START Data excerpts

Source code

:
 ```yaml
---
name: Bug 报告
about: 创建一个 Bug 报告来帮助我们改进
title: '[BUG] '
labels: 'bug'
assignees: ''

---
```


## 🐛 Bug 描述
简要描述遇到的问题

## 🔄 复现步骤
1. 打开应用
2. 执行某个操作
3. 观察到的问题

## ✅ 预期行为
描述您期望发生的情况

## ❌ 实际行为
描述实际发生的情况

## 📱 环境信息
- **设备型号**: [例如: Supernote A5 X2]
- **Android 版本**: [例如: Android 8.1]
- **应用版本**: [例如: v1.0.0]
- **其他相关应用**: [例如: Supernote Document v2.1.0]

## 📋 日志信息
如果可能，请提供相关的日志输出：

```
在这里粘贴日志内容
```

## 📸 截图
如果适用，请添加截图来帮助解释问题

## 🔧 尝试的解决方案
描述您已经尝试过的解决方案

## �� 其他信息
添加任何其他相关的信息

END Data excerpts

*Your goal*
Write the records out once more. Change nothing.

*Problem solution*
Source code

:
 ```yaml
---
name: Bug 报告
about: 创建一个 Bug 报告来帮助我们改进
title: '[BUG] '
labels: 'bug'
assignees: ''

---
```


## 🐛 Bug 描述
简要描述遇到的问题

## 🔄 复现步骤
1. 打开应用
2. 执行某个操作
3. 观察到的问题

## ✅ 预期行为
描述您期望发生的情况

## ❌ 实际行为
描述实际发生的情况

## 📱 环境信息
- **设备型号**: [例如: Supernote A5 X2]
- **Android 版本**: [例如: Android 8.1]
- **应用版本**: [例如: v1.0.0]
- **其他相关应用**: [例如: Supernote Document v2.1.0]

## 📋 日志信息
如果可能，请提供相关的日志输出：

```
在这里粘贴日志内容
```

## 📸 截图
如果适用，请添加截图来帮助解释问题

## 🔧 尝试的解决方案
描述您已经尝试过的解决方案

## �� 其他信息
添加任何其他相关的信息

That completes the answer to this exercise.